(DATA UNDER STUDY):

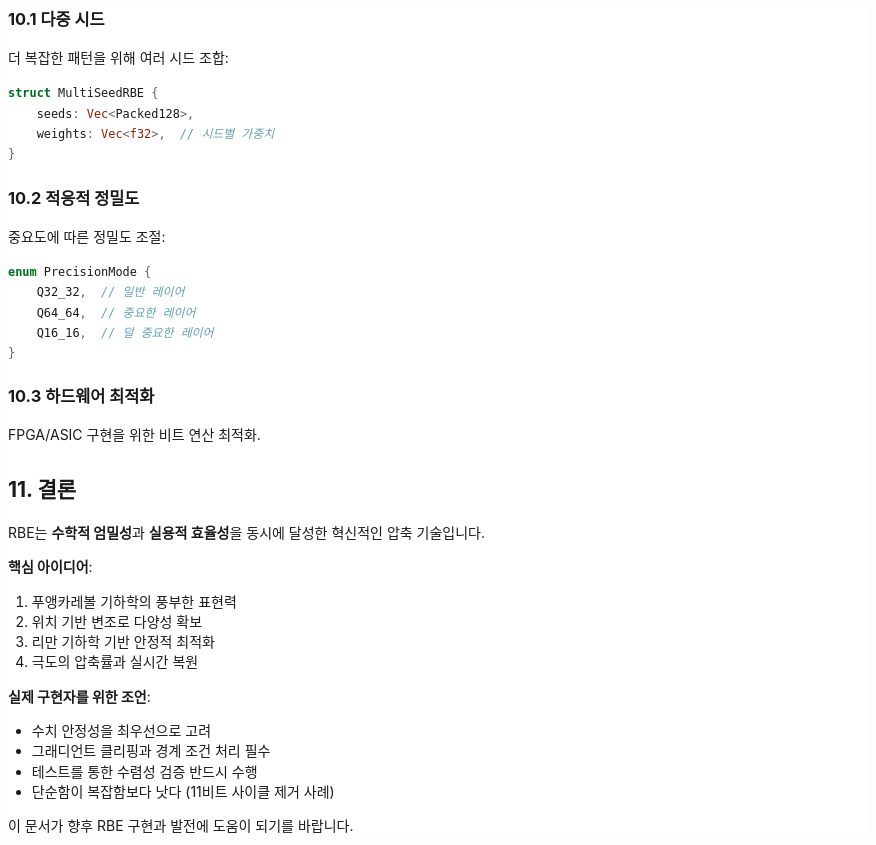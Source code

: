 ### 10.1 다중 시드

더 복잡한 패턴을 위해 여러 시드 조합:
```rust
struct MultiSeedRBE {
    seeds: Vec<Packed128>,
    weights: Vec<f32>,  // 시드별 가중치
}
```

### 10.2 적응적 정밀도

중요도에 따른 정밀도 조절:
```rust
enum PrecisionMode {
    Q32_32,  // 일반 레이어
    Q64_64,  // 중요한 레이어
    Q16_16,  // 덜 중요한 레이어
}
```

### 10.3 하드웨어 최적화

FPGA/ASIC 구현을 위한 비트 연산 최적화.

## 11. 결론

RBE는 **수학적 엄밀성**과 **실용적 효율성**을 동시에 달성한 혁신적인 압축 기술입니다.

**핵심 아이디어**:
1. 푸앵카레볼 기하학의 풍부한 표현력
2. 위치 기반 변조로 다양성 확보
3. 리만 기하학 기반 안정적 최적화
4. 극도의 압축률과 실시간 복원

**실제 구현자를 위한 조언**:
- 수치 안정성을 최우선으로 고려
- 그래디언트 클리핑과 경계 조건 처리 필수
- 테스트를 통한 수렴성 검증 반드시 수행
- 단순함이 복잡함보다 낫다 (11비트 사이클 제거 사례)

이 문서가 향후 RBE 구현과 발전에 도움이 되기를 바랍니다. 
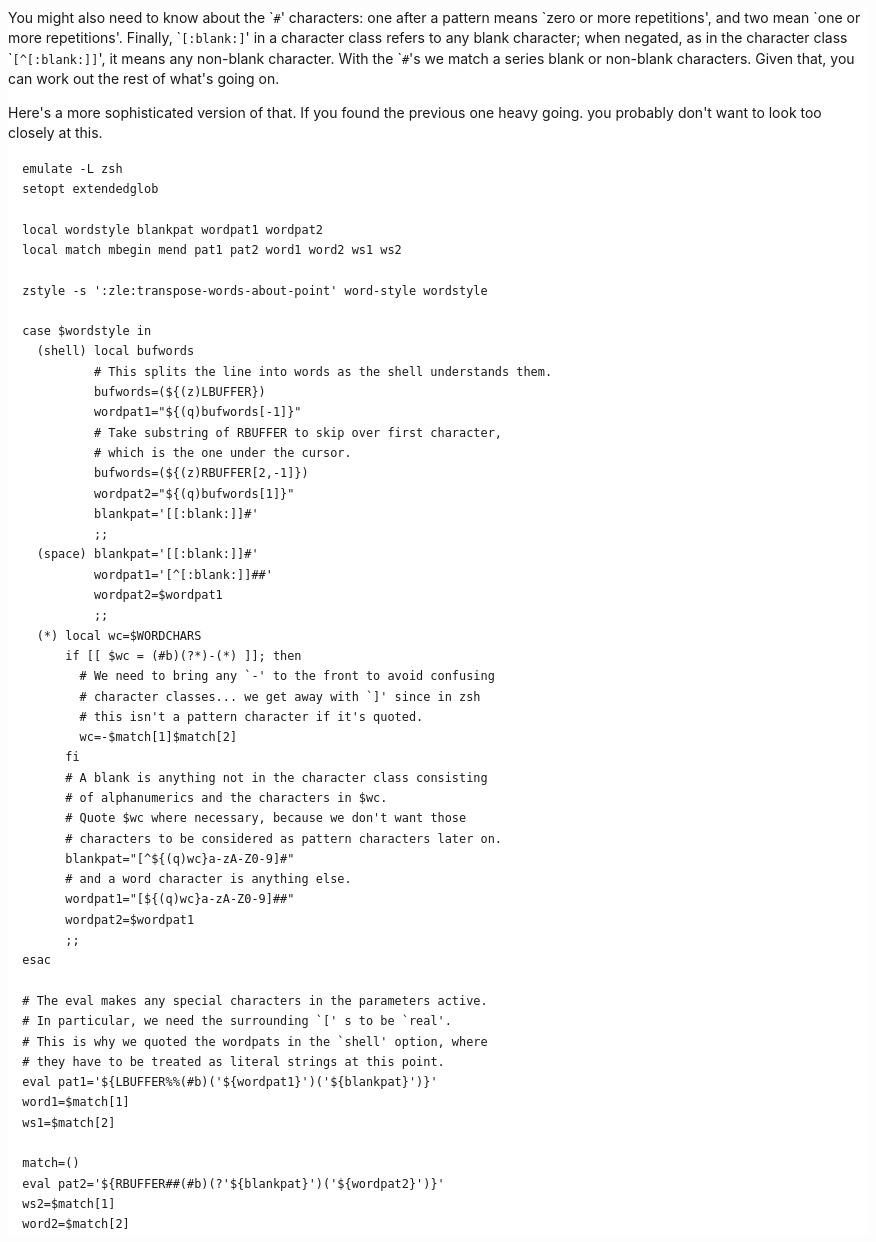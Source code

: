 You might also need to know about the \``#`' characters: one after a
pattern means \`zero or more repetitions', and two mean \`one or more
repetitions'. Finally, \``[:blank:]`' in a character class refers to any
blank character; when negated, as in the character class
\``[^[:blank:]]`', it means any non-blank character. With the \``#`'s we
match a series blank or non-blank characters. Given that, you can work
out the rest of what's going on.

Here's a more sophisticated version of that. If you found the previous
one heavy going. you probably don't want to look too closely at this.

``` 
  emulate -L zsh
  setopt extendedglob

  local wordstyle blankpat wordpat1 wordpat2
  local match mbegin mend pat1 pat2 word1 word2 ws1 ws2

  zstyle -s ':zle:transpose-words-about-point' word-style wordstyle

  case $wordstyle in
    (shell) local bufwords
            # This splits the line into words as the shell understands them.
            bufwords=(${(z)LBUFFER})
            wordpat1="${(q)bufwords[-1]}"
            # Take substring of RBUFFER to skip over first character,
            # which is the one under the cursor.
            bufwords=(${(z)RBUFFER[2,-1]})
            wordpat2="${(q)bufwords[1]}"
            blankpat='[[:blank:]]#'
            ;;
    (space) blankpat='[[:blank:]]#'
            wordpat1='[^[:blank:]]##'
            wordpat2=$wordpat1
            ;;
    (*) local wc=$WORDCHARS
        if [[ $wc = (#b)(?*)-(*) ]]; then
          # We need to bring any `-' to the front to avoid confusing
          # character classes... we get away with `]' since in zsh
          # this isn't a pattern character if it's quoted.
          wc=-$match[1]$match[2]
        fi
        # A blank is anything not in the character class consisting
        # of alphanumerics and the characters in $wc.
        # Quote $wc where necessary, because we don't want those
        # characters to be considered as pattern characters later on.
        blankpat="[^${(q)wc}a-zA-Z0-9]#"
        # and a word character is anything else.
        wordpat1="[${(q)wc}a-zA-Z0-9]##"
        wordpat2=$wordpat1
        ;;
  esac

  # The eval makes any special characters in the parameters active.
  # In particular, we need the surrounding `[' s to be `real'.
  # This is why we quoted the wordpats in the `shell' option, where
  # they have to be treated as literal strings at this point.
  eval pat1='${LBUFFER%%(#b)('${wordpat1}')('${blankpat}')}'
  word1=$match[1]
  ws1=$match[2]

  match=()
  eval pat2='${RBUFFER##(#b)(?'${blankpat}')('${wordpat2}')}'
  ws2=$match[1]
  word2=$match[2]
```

(GOAL OF THE EXERCISE): Of the entries above, repeat exactly the lines from the line with "FPGA/ASIC 구현을 위한 비트 연산 최적화." through the line with "이 문서가 향후 RBE 구현과 발전에 도움이 되기를 바랍니다.", both of them included.

(RESPONSE TO THIS EXERCISE):
FPGA/ASIC 구현을 위한 비트 연산 최적화.

## 11. 결론

RBE는 **수학적 엄밀성**과 **실용적 효율성**을 동시에 달성한 혁신적인 압축 기술입니다.

**핵심 아이디어**:
1. 푸앵카레볼 기하학의 풍부한 표현력
2. 위치 기반 변조로 다양성 확보
3. 리만 기하학 기반 안정적 최적화
4. 극도의 압축률과 실시간 복원

**실제 구현자를 위한 조언**:
- 수치 안정성을 최우선으로 고려
- 그래디언트 클리핑과 경계 조건 처리 필수
- 테스트를 통한 수렴성 검증 반드시 수행
- 단순함이 복잡함보다 낫다 (11비트 사이클 제거 사례)

이 문서가 향후 RBE 구현과 발전에 도움이 되기를 바랍니다. 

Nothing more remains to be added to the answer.